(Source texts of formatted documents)
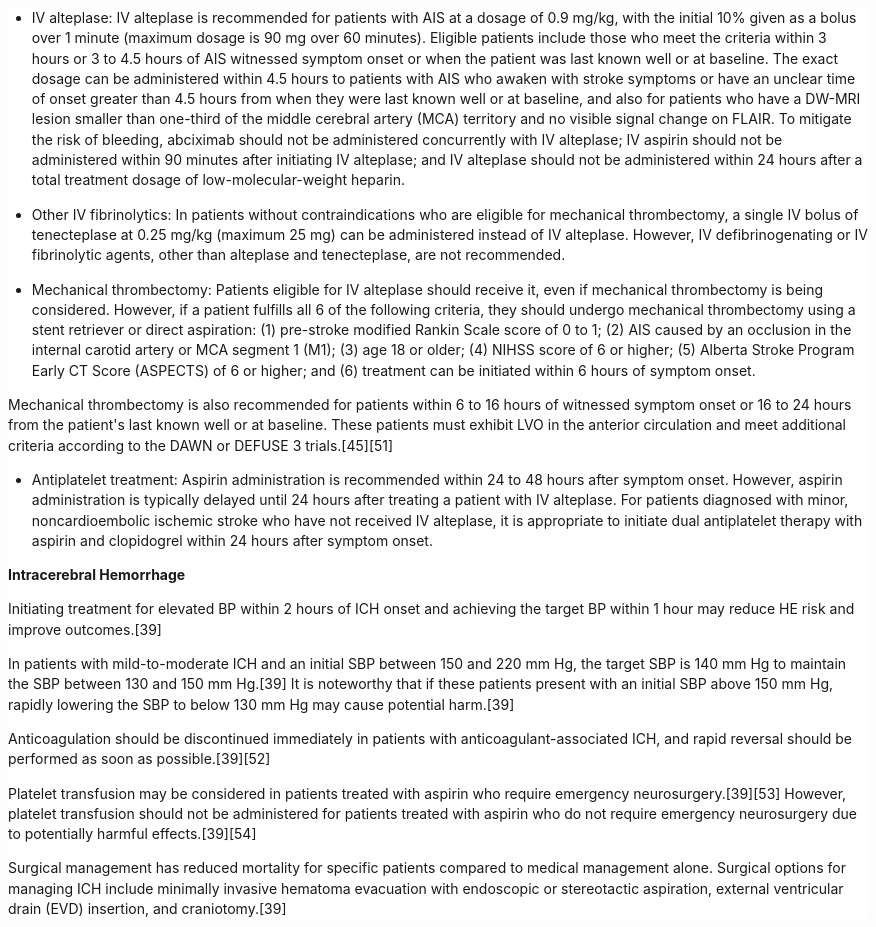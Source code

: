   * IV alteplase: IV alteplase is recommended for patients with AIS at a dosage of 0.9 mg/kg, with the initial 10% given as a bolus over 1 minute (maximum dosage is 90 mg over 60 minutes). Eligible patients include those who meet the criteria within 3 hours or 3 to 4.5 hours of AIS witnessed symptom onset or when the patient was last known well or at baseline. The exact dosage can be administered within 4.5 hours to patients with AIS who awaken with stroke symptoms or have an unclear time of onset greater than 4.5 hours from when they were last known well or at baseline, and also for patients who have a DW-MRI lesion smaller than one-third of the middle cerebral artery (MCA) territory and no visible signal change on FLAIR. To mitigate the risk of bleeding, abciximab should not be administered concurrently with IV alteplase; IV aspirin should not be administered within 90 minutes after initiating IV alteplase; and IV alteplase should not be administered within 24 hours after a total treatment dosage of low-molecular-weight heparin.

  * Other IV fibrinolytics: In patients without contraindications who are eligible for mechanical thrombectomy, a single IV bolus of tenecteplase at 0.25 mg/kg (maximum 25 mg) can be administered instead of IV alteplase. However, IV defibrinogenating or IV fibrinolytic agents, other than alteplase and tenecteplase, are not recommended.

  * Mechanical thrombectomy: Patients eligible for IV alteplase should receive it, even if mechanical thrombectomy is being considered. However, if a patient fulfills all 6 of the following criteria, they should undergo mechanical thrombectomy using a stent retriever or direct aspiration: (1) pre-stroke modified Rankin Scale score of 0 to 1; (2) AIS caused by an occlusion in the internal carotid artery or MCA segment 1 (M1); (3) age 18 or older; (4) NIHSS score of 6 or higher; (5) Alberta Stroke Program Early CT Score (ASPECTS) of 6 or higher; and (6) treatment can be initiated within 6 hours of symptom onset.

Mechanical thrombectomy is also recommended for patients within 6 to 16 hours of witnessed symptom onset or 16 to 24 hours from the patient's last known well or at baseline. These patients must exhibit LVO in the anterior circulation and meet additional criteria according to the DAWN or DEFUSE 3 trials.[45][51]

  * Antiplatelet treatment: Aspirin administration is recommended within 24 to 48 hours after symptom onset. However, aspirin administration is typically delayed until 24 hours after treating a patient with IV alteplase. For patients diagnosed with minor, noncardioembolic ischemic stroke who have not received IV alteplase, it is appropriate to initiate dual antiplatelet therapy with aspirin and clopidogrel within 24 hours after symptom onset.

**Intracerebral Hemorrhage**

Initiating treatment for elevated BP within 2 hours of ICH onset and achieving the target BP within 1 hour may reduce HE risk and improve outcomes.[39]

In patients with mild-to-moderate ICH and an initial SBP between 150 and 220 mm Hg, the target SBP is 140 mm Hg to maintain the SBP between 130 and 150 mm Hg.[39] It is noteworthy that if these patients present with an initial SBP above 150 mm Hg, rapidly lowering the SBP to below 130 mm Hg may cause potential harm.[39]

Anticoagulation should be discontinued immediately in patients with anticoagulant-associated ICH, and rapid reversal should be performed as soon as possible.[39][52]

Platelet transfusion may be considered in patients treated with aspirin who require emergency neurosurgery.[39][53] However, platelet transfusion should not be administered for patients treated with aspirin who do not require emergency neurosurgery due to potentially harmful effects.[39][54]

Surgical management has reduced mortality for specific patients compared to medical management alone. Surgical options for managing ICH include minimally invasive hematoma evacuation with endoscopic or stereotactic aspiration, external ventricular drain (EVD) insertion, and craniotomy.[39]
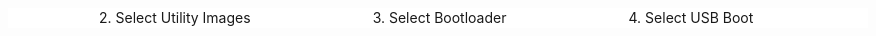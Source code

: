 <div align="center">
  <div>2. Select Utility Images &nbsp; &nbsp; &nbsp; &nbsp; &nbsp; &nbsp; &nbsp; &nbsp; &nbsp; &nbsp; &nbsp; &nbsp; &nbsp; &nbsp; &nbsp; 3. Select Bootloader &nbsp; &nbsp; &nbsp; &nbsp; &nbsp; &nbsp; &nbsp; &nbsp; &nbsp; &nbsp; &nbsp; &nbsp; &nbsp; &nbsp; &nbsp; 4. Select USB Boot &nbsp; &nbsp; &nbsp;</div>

--

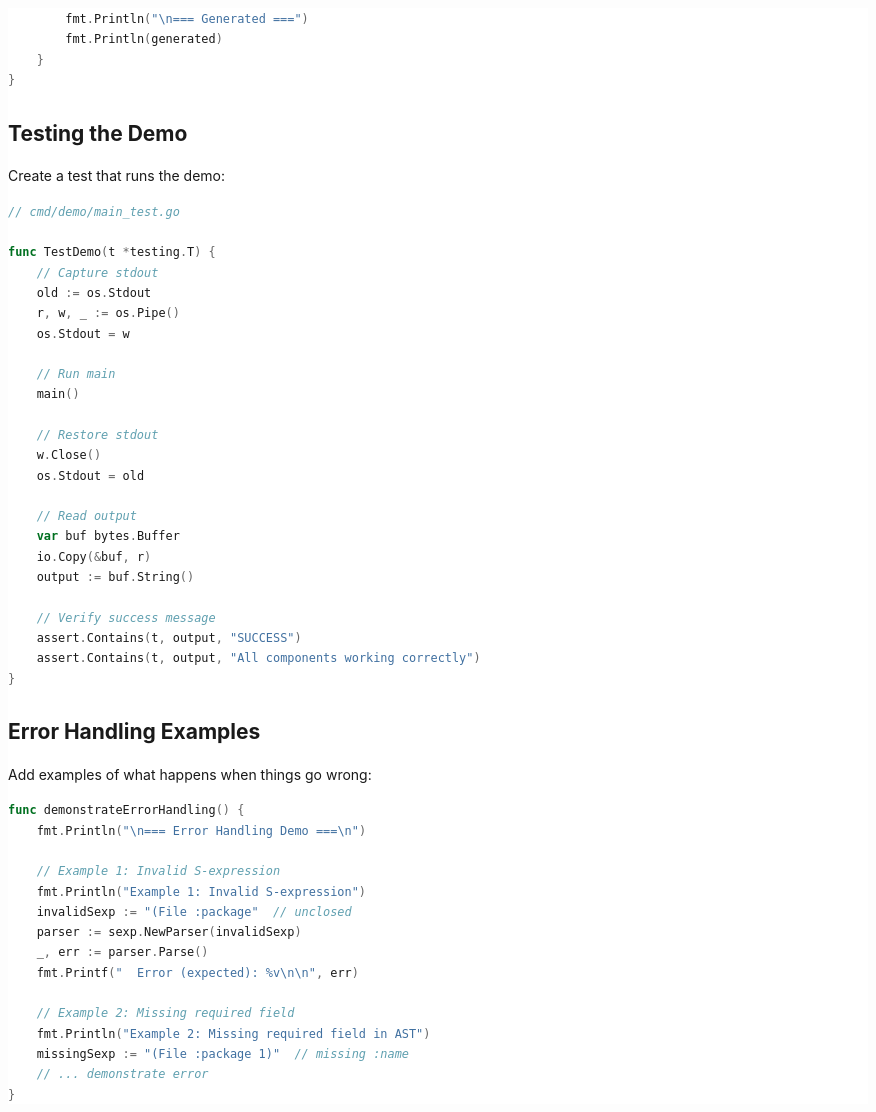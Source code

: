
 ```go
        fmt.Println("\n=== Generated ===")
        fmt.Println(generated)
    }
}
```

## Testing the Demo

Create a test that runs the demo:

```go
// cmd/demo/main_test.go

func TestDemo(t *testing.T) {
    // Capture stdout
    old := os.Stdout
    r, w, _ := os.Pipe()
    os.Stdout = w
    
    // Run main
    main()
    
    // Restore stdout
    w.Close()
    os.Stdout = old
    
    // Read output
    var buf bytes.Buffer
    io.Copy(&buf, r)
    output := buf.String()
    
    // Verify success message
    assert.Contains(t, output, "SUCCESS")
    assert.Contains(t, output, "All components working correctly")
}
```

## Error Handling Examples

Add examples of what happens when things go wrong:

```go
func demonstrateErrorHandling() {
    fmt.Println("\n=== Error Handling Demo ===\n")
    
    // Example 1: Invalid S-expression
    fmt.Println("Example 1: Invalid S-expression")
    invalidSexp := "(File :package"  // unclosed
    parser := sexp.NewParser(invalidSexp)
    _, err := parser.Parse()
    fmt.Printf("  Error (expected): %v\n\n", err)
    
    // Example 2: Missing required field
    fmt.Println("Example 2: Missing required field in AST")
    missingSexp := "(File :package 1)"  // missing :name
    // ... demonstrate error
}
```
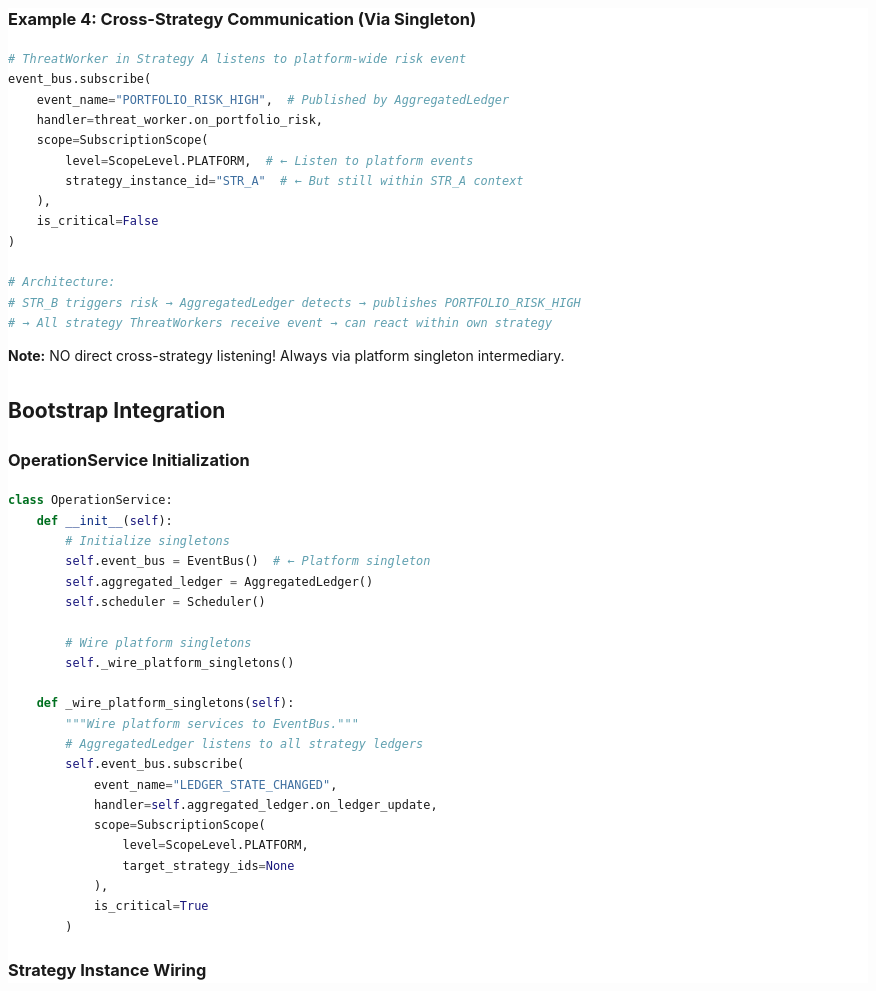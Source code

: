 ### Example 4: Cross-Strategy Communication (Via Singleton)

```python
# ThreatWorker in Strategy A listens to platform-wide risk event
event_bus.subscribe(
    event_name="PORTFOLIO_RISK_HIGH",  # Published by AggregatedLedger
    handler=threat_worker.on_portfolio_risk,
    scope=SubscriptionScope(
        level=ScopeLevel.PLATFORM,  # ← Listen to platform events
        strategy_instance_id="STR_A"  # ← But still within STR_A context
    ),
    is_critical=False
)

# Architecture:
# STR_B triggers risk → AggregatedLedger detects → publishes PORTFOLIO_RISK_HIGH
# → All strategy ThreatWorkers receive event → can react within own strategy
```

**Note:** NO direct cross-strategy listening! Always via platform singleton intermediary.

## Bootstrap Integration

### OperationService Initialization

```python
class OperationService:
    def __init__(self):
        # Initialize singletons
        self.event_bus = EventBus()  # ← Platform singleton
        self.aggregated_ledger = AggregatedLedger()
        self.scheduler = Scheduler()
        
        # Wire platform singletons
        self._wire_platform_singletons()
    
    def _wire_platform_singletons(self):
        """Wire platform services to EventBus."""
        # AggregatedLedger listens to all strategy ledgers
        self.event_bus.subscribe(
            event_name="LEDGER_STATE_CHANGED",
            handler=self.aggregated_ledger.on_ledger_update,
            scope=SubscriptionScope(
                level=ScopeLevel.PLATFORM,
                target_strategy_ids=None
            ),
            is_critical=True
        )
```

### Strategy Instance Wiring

> [Aim of the exercise]
Go through the data above and copy each line that holds the word "EventBus".

> [Exercise answer]
        self.event_bus = EventBus()  # ← Platform singleton
        """Wire platform services to EventBus."""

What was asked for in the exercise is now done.